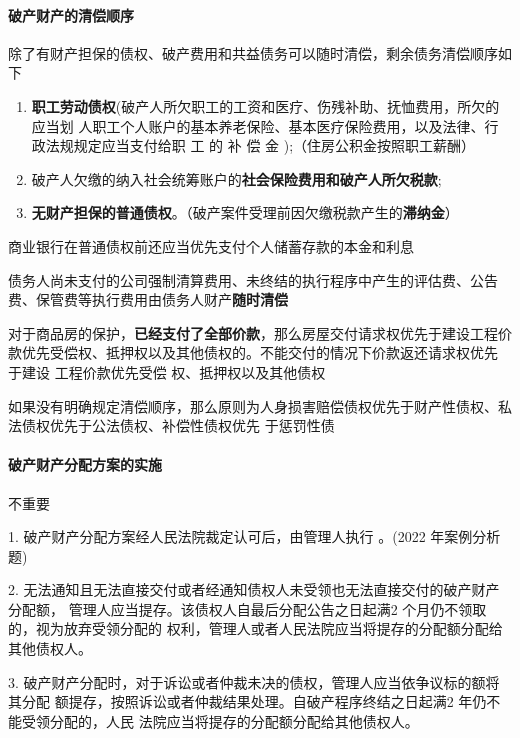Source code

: \documentclass[UTF8,12pt]{ctexart}
\numberwithin{equation}{section} %
\numberwithin{figure}{section}
\numberwithin{table}{section}
\begin{document}
	\paragraph{破产财产的清偿顺序}
	除了有财产担保的债权、破产费用和共益债务可以随时清偿，剩余债务清偿顺序如下
	\begin{enumerate}
		\item \textbf{职工劳动债权}(破产人所欠职工的工资和医疗、伤残补助、抚恤费用，所欠的应当划 人职工个人账户的基本养老保险、基本医疗保险费用，以及法律、行政法规规定应当支付给职 工 的 补 偿 金 );（住房公积金按照职工薪酬）
		
		\item 破产人欠缴的纳入社会统筹账户的\textbf{社会保险费用和破产人所欠税款};
		
		\item \textbf{无财产担保的普通债权}。（破产案件受理前因欠缴税款产生的\textbf{滞纳金}）
	\end{enumerate}
	
	商业银行在普通债权前还应当优先支付个人储蓄存款的本金和利息
	
	债务人尚未支付的公司强制清算费用、未终结的执行程序中产生的评估费、公告费、保管费等执行费用由债务人财产\textbf{随时清偿}
	
	对于商品房的保护，\textbf{已经支付了全部价款}，那么房屋交付请求权优先于建设工程价款优先受偿权、抵押权以及其他债权的。不能交付的情况下价款返还请求权优先 于建设 工程价款优先受偿 权、抵押权以及其他债权
	
	如果没有明确规定清偿顺序，那么原则为人身损害赔偿债权优先于财产性债权、私法债权优先于公法债权、补偿性债权优先 于惩罚性债
	

	
	\paragraph{破产财产分配方案的实施}
	不重要
	
	1. 破产财产分配方案经人民法院裁定认可后，由管理人执行 。(2022 年案例分析题)
	
	2. 无法通知且无法直接交付或者经通知债权人未受领也无法直接交付的破产财产分配额， 管理人应当提存。该债权人自最后分配公告之日起满2 个月仍不领取的，视为放弃受领分配的 权利，管理人或者人民法院应当将提存的分配额分配给其他债权人。
	
	3. 破产财产分配时，对于诉讼或者仲裁未决的债权，管理人应当依争议标的额将其分配 额提存，按照诉讼或者仲裁结果处理。自破产程序终结之日起满2 年仍不能受领分配的，人民 法院应当将提存的分配额分配给其他债权人。
	
\end{document}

Required work = Put down exactly the lines of the data above that run from its first line through the line bearing "偿 金 );（住房公积金按照职工薪酬）", and no pictures.

Answer box =
Source code

: \documentclass[UTF8,12pt]{ctexart}
\numberwithin{equation}{section} %
\numberwithin{figure}{section}
\numberwithin{table}{section}
\begin{document}
	\paragraph{破产财产的清偿顺序}
	除了有财产担保的债权、破产费用和共益债务可以随时清偿，剩余债务清偿顺序如下
	\begin{enumerate}
		\item \textbf{职工劳动债权}(破产人所欠职工的工资和医疗、伤残补助、抚恤费用，所欠的应当划 人职工个人账户的基本养老保险、基本医疗保险费用，以及法律、行政法规规定应当支付给职 工 的 补 偿 金 );（住房公积金按照职工薪酬）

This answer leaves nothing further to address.